= Simeon the Yemenite =

Rabbinic sage of Judaea

Simeon the Yemenite (שמעון התֵּימָנִי, translit: Shimon HaTeimani) or the variant Simeon of Timnah (שמעון התִּימְנִי) (fl. c. 80 - 120 CE) was a third-generation Tanna of possible Yemenite origin who was active in Judaea.

==Life==
He was one of the three Simeons who were considered among the great "students" of the generation before the Bar Kokhba Revolt, the other two being Ben Azzai and Ben Zoma. His teachers were Rabbi Joshua ben Hananiah, Rabbi Akiva and Rabbi Tarfon. He had a daily study session with Judah ben Baba. His teachings recorded in the Mishnah and Baraitot generally refer to matters of Halakhah, only a few being of an Aggadic nature. Renowned for his ability to solve complex issues, he was one of the most important sages of the Sanhedrin in Jabneh and was among the few who were proficient in seventy languages. He reportedly died at a young age before gaining ordination and is therefore never referred to as "Rabbi".

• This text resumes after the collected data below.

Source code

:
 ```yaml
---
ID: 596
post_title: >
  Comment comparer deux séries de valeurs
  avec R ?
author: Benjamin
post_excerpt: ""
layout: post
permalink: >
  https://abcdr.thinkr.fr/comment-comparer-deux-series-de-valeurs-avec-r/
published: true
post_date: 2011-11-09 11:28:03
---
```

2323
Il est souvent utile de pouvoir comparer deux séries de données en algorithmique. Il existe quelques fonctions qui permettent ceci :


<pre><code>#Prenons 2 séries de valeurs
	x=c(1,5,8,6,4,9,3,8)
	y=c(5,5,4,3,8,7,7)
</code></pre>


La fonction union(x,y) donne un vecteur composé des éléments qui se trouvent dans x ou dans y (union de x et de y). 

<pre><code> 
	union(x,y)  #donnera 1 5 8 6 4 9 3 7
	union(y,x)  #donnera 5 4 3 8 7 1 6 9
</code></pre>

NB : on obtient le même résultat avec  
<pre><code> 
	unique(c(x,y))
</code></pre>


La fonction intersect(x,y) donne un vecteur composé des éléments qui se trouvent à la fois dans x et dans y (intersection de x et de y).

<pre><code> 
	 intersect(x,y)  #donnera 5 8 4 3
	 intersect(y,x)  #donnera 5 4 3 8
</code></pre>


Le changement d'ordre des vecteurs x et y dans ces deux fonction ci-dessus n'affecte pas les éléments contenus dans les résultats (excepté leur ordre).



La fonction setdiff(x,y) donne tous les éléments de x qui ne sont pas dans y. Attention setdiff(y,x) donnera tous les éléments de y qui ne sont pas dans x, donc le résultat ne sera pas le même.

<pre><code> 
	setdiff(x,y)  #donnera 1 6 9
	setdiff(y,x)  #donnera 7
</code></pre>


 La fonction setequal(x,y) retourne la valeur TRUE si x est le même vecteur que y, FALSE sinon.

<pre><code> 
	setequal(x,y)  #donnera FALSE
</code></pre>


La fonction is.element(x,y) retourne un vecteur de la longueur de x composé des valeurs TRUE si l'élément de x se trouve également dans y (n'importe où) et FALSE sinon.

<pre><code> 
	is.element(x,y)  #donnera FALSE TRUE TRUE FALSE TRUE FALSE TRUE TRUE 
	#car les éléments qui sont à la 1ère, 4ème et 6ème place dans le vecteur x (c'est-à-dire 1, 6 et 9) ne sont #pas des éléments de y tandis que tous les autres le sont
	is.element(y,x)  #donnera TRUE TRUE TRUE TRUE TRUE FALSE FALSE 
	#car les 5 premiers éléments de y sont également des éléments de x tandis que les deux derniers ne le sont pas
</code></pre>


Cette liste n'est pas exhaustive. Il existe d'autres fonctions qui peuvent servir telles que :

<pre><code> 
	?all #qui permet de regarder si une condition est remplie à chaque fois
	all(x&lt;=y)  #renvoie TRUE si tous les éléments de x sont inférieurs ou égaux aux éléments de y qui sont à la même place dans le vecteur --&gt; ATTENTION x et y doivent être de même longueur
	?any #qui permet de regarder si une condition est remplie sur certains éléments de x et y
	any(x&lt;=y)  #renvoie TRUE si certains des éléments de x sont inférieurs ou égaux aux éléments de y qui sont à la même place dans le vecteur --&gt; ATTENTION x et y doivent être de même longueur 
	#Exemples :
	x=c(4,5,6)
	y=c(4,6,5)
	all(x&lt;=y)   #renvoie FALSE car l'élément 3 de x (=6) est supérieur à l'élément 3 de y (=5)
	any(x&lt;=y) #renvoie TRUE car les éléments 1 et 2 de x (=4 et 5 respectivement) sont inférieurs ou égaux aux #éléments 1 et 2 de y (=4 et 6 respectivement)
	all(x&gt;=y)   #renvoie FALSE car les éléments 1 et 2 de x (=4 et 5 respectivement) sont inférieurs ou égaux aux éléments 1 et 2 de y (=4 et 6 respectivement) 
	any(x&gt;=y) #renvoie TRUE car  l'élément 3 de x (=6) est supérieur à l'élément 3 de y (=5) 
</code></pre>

He is noted for saying: "A bastard is anyone who is born from an [illegal] union for which his parents are liable to kareth", and which teaching comes to exclude a single parent who gave birth to a child outside of wedlock, and whose child is often wrongly called "bastard" under common law.

==Origin==
There is a dispute regarding Rabbi Simeon's origin, whether he was from Yemen or from the Judean town of Timnah. This is due to a variant reading of the Hebrew word "" which can either be pronounced as "Teimani" or "Timni". A reference in tractate Ketubot is identified by Adin Steinsaltz as being "Shimon HaTimni", named so after his native town of Timnah. This is a position taken by earlier commentators, such as Rashi (Ta'anit 19a), Bartenura (Mishnah Ta'anit 3, 7) and Machzor Vitri. Steinsaltz suggest's he was active in his hometown, though he seems to have spent much of his time in the academy at Jabneh. Other commentators believe this tanna was from Yemen, a view taken by Jacob Emden. One attempt to reconcile the issue based on a list of tannaim prepared by Maimonides suggests that there were in fact two rabbis, one from Yemen and one from Timnah. Another view suggests that he was from Teman, an important city of ancient Edom, a view ratified by the Jewish Encyclopedia which calls him "Simeon of Teman".

==Selection of teachings==
- Simeon the Yemenite said: It was due to the observance of circumcision that God divided the Sea for them.
- Simeon the Yemenite said: They also sound the horn in the case of pestilence, but the Sages did not agree with him.